101. Come indicato nel considerando 6 del codice frontiere Schengen, il controllo alle frontiere esterne di tale spazio è nell’interesse di tutti gli Stati membri che hanno abolito il controllo di frontiera interno. Esso contribuisce fra l’altro alla lotta contro l’immigrazione clandestina nonché alla prevenzione di qualunque minaccia per la sicurezza interna e l’ordine pubblico all’interno di tale spazio.

102. Da quanto precede consegue, a mio avviso, che la protezione delle frontiere esterne dell’Unione da parte degli Stati membri interessati rientra fra le responsabilità ad essi incombenti per il mantenimento dell’ordine pubblico e la salvaguardia della sicurezza interna, non solo nel loro territorio, ma anche nell’intero spazio Schengen.

103. In questo contesto, come il governo lituano ha sostenuto dinanzi alla Corte, l’«afflusso massiccio» di migranti che la Lituania sta affrontando alla frontiera con la Bielorussia costituisce innegabilmente una situazione critica. Tale «afflusso» ha comportato un drastico aumento dei casi di attraversamento illegale della frontiera lituana (61). Non si deve neppure perdere di vista il contesto geopolitico in cui si inserisce questo fenomeno. Le istituzioni dell’Unione, tra cui il Parlamento europeo, il Consiglio europeo e la Commissione (62), hanno in effetti constatato che tale «afflusso massiccio» è stato orchestrato dal governo bielorusso. Quest’ultimo avrebbe fatto arrivare cittadini di paesi terzi per via aerea dai loro paesi d’origine, per poi spingerli alle frontiere esterne degli Stati membri. Tali varie istituzioni hanno qualificato le condotte in questione come «strumentalizzazione dei migranti a fini politici», vale a dire una forma di «attacco ibrido» volta a destabilizzare gli Stati membri direttamente interessati e l’Unione nel suo insieme.

104. Non spetta a me tornare su tali valutazioni di ordine politico. Mi limito a osservare che la Lituania poteva legittimamente ritenere di trovarsi di fronte a una minaccia «eccezionale» per l’ordine pubblico e la sicurezza interna nel suo territorio e in tutto lo spazio Schengen.

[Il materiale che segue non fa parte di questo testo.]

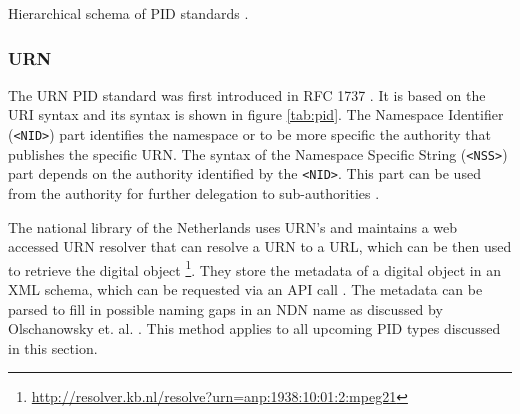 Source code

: \begin {table}[H]
\caption {Hierarchical schema of PID standards \cite{icn-bd}.} \label{tab:pid} 
\begin{center}
\end{center}
\end {table}


\subsubsection{URN}
The URN PID standard was first introduced in RFC 1737 \cite{rfc1737}. It is based on the URI syntax and its syntax is shown in figure \ref{tab:pid}. The Namespace Identifier (\texttt{\textless NID\textgreater}) part identifies the namespace or to be more specific the authority that publishes the specific URN.
The syntax of the Namespace Specific String (\texttt{\textless NSS\textgreater}) part depends on the authority identified by the \texttt{\textless NID\textgreater}. This part can be used from the authority for further delegation to sub-authorities \cite{icn-bd}.

The national library of the Netherlands uses URN's and maintains a web accessed URN resolver that can resolve a URN to a URL, which can be then used to retrieve the digital object \footnote{\url{http://resolver.kb.nl/resolve?urn=anp:1938:10:01:2:mpeg21}}.
They store the metadata of a digital object in an XML schema, which can be requested via an API call \cite{kb-urn}. The metadata can be parsed to fill in possible naming gaps in an NDN name as discussed by Olschanowsky et. al. \cite{ndn-clim}. This method applies to all upcoming PID types discussed in this section.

105. Le autorità lituane hanno così potuto ritenere necessario rafforzare la protezione delle frontiere esterne dell’Unione con misure straordinarie e temporanee volte a frenare questi flussi migratori «massicci» (63).

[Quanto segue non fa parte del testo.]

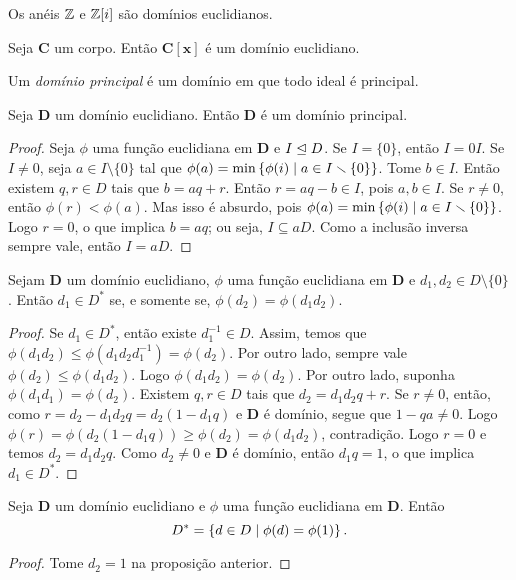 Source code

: \begin{exercise}
Os anéis $\mathbb{Z}$ e $\mathbb{Z}[i]$ são domínios euclidianos.
\end{exercise}

\begin{exercise}
Seja $\bm C$ um corpo. Então $\bm{C[x]}$ é um domínio euclidiano.
\end{exercise}

\begin{definition}
Um \emph{domínio principal} é um domínio em que todo ideal é principal.
\end{definition}

\begin{proposition}
 Seja $\bm D$ um domínio euclidiano. Então $\bm D$ é um domínio principal.
\end{proposition}
\begin{proof}
Seja $\phi$ uma função euclidiana em $\bm D$ e $I \mathrel{\unlhd} D$. Se $I = \{0\}$, então $I = 0I$. Se $I \neq 0$, seja $a \in I \setminus \{0\}$ tal que $\phi(a) = \min\left\{{\phi(i)}\;\middle\vert\;{a \in I \smallsetminus \{0\}}\right\}$. Tome $b \in I$. Então existem $q,r \in D$ tais que $b=aq+r$. Então $r = aq-b \in I$, pois $a,b \in I$. Se $r \neq 0$, então $\phi(r) < \phi(a)$. Mas isso é absurdo, pois $\phi(a) = \min\left\{{\phi(i)}\;\middle\vert\;{a \in I \smallsetminus \{0\}}\right\}$. Logo $r=0$, o que implica $b=aq$; ou seja, $I \subseteq aD$. Como a inclusão inversa sempre vale, então $I=aD$.
\end{proof}

\begin{proposition}
Sejam $\bm D$ um domínio euclidiano, $\phi$ uma função euclidiana em $\bm D$ e $d_1,d_2 \in D \setminus \{0\}$. Então $d_1 \in D^*$ se, e somente se, $\phi(d_2) = \phi(d_1d_2)$.
\end{proposition}
\begin{proof}
	Se $d_1 \in D^*$, então existe $d_1^{-1} \in D$. Assim, temos que $\phi(d_1d_2) \leq \phi(d_1d_2d_1^{-1})=\phi(d_2)$. Por outro lado, sempre vale $\phi(d_2) \leq \phi(d_1d_2)$. Logo $\phi(d_1d_2)=\phi(d_2)$. Por outro lado, suponha $\phi(d_1d_1)=\phi(d_2)$. Existem $q,r \in D$ tais que $d_2 = d_1d_2q+r$. Se $r \neq 0$, então, como $r = d_2-d_1d_2q = d_2(1-d_1q)$ e $\bm D$ é domínio, segue que $1-qa \neq 0$. Logo $\phi(r)=\phi(d_2(1-d_1q)) \geq \phi(d_2) = \phi(d_1d_2)$, contradição. Logo $r=0$ e temos $d_2=d_1d_2q$. Como $d_2 \neq 0$ e $\bm D$ é domínio, então $d_1q = 1$, o que implica $d_1 \in D^*$.
\end{proof}

\begin{proposition}
Seja $\bm D$ um domínio euclidiano e $\phi$ uma função euclidiana em $\bm D$. Então
	\begin{equation*}
	D^* = \left\{{d \in D}\;\middle\vert\;{\phi(d)=\phi(1)}\right\}.
	\end{equation*}
\end{proposition}
\begin{proof}
Tome $d_2=1$ na proposição anterior.
\end{proof}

106. La valutazione di dette autorità sulla necessità di tali misure straordinarie e provvisorie sembra, del resto, essere condivisa dalle istituzioni dell’Unione. Infatti, il 1° dicembre 2021, la Commissione ha presentato, sulla base dell’articolo 78, paragrafo 3, TFUE, una proposta di decisione del Consiglio relativa a misure temporanee di emergenza a beneficio di Lettonia, Lituania e Polonia (64), misure ritenute «necessarie» per far fronte alla «minaccia reale (…) per la sicurezza dell’Unione» rappresentata dall’«attacco ibrido» subito in particolare dalla Lituania (65), e sulle quali tornerò. Inoltre, il 14 dicembre 2021, la Commissione ha presentato una proposta di regolamento del Parlamento europeo e del Consiglio volto ad affrontare le situazioni di strumentalizzazione nel settore della migrazione e dell’asilo (66), che tende a istituzionalizzare la maggior parte delle misure contenute nella proposta precedente (67). Tuttavia, queste proposte legislative non sono ancora state adottate.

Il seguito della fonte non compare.